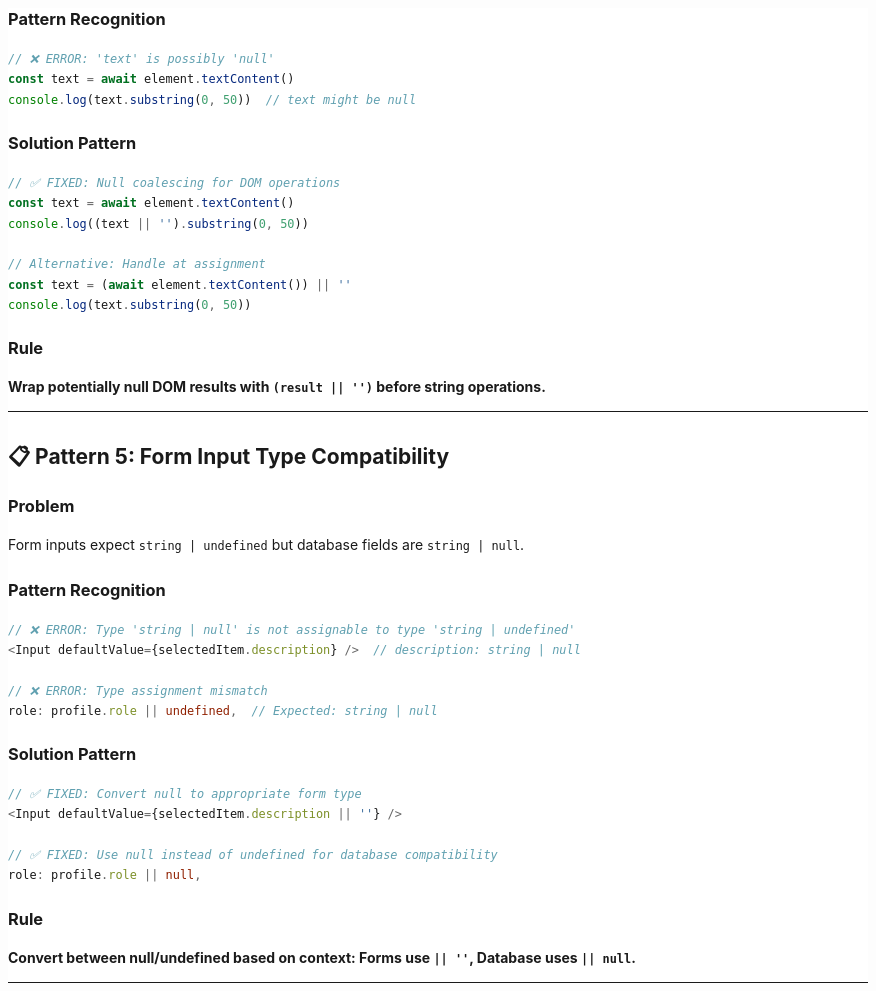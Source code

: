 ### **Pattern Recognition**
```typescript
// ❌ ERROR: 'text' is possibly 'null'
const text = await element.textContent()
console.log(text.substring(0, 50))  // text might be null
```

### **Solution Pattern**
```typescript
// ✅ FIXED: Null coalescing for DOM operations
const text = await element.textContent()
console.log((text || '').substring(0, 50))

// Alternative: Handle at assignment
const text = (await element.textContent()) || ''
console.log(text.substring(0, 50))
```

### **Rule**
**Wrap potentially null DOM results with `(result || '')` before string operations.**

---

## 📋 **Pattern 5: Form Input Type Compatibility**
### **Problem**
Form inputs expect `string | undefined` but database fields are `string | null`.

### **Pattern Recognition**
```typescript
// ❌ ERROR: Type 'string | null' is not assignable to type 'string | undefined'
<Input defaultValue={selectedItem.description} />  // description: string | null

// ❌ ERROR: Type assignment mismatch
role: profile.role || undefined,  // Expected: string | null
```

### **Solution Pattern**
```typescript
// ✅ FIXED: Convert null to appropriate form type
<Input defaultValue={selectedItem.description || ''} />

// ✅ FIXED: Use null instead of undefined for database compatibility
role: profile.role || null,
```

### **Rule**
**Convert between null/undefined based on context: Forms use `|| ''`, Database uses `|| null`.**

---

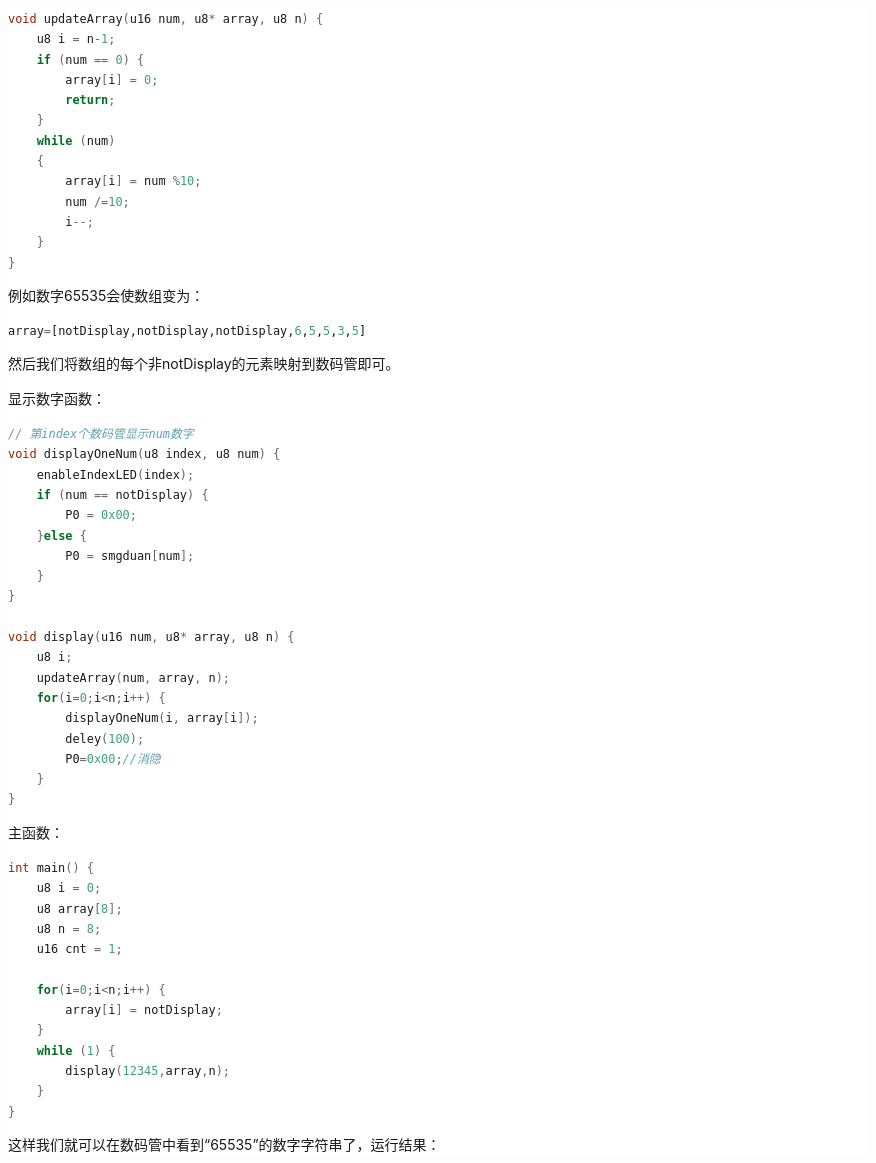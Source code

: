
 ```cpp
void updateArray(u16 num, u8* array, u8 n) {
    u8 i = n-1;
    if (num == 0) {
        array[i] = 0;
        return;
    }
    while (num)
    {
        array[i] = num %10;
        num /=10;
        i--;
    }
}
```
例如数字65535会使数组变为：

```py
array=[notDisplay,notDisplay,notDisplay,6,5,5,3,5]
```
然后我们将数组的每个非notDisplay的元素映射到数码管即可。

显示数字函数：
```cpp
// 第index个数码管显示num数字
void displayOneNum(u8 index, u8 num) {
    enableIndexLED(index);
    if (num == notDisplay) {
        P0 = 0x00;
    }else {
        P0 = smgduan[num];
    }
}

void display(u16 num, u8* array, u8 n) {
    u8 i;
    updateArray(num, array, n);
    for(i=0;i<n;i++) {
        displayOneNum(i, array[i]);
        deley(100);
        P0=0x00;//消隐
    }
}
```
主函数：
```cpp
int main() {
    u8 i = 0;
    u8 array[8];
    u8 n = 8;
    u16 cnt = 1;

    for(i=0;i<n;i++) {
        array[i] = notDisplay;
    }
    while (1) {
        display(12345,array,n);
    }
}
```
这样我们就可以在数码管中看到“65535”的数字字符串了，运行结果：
※
What is needed is a verbatim transcription of the records, minus the pictures.

Source code

: ### **Pattern Recognition**
```typescript
// ❌ ERROR: 'text' is possibly 'null'
const text = await element.textContent()
console.log(text.substring(0, 50))  // text might be null
```

### **Solution Pattern**
```typescript
// ✅ FIXED: Null coalescing for DOM operations
const text = await element.textContent()
console.log((text || '').substring(0, 50))

// Alternative: Handle at assignment
const text = (await element.textContent()) || ''
console.log(text.substring(0, 50))
```

### **Rule**
**Wrap potentially null DOM results with `(result || '')` before string operations.**

---

## 📋 **Pattern 5: Form Input Type Compatibility**
### **Problem**
Form inputs expect `string | undefined` but database fields are `string | null`.

### **Pattern Recognition**
```typescript
// ❌ ERROR: Type 'string | null' is not assignable to type 'string | undefined'
<Input defaultValue={selectedItem.description} />  // description: string | null

// ❌ ERROR: Type assignment mismatch
role: profile.role || undefined,  // Expected: string | null
```

### **Solution Pattern**
```typescript
// ✅ FIXED: Convert null to appropriate form type
<Input defaultValue={selectedItem.description || ''} />

// ✅ FIXED: Use null instead of undefined for database compatibility
role: profile.role || null,
```

### **Rule**
**Convert between null/undefined based on context: Forms use `|| ''`, Database uses `|| null`.**

---

Source code

:
 ```cpp
void updateArray(u16 num, u8* array, u8 n) {
    u8 i = n-1;
    if (num == 0) {
        array[i] = 0;
        return;
    }
    while (num)
    {
        array[i] = num %10;
        num /=10;
        i--;
    }
}
```
例如数字65535会使数组变为：

```py
array=[notDisplay,notDisplay,notDisplay,6,5,5,3,5]
```
然后我们将数组的每个非notDisplay的元素映射到数码管即可。

显示数字函数：
```cpp
// 第index个数码管显示num数字
void displayOneNum(u8 index, u8 num) {
    enableIndexLED(index);
    if (num == notDisplay) {
        P0 = 0x00;
    }else {
        P0 = smgduan[num];
    }
}

void display(u16 num, u8* array, u8 n) {
    u8 i;
    updateArray(num, array, n);
    for(i=0;i<n;i++) {
        displayOneNum(i, array[i]);
        deley(100);
        P0=0x00;//消隐
    }
}
```
主函数：
```cpp
int main() {
    u8 i = 0;
    u8 array[8];
    u8 n = 8;
    u16 cnt = 1;

    for(i=0;i<n;i++) {
        array[i] = notDisplay;
    }
    while (1) {
        display(12345,array,n);
    }
}
```
这样我们就可以在数码管中看到“65535”的数字字符串了，运行结果：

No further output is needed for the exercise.